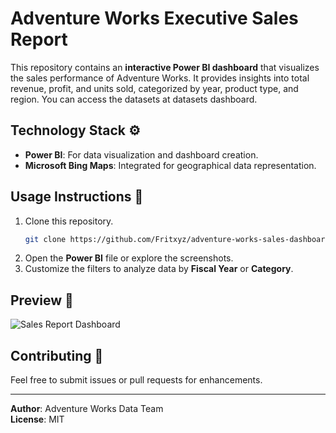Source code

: # Adventure Works Executive Sales Report

This repository contains an **interactive Power BI dashboard** that visualizes the sales performance of Adventure Works. It provides insights into total revenue, profit, and units sold, categorized by year, product type, and region. You can access the datasets at datasets dashboard. 

## Technology Stack ⚙️
- **Power BI**: For data visualization and dashboard creation.
- **Microsoft Bing Maps**: Integrated for geographical data representation.

## Usage Instructions 🚀
1. Clone this repository.
   ```bash
   git clone https://github.com/Fritxyz/adventure-works-sales-dashboard.git
   ```
2. Open the **Power BI** file or explore the screenshots.
3. Customize the filters to analyze data by **Fiscal Year** or **Category**.

## Preview 📸
![Sales Report Dashboard]([./preview.png](https://github.com/Fritxyz/adventure-works-sales-dashboard/blob/main/screenshots/preview.png))

## Contributing 🤝
Feel free to submit issues or pull requests for enhancements.

---
**Author**: Adventure Works Data Team  
**License**: MIT
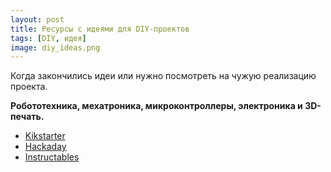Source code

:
 ```yaml
---
layout: post 
title: Ресурсы с идеями для DIY-проектов
tags: [DIY, идея]
image: diy_ideas.png
---
```


Когда закончились идеи или нужно посмотреть на чужую реализацию проекта.
<!--excerpt-->

**Робототехника, мехатроника, микроконтроллеры, электроника и 3D-печать.**

* [Kikstarter](https://www.kickstarter.com/design-tech?ref=home)
* [Hackaday](https://hackaday.io/lists)
* [Instructables](https://www.instructables.com/technology/winners/?sort=winners)
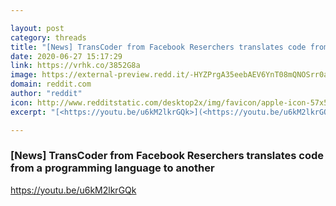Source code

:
 ```yaml
---

layout: post
category: threads
title: "[News] TransCoder from Facebook Reserchers translates code from a programming language to another"
date: 2020-06-27 15:17:29
link: https://vrhk.co/3852G8a
image: https://external-preview.redd.it/-HYZPrgA35eebAEV6YnT08mQNOSrr0apeJTfLoqmpX8.jpg?width=480&height=251.308900524&auto=webp&crop=480:251.308900524,smart&s=5a5066f75d91f82d5a3df3b630391eef4db33a90
domain: reddit.com
author: "reddit"
icon: http://www.redditstatic.com/desktop2x/img/favicon/apple-icon-57x57.png
excerpt: "[<https://youtu.be/u6kM2lkrGQk>](<https://youtu.be/u6kM2lkrGQk>)"

---
```


### [News] TransCoder from Facebook Reserchers translates code from a programming language to another

[<https://youtu.be/u6kM2lkrGQk>](<https://youtu.be/u6kM2lkrGQk>)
_ _ _ _ _ _ _
**Problem to solve:**
Which lines of the records above contain the word "screenshots"? Copy each of them.

**Answer space:**
2. Open the **Power BI** file or explore the screenshots.
![Sales Report Dashboard]([./preview.png](https://github.com/Fritxyz/adventure-works-sales-dashboard/blob/main/screenshots/preview.png))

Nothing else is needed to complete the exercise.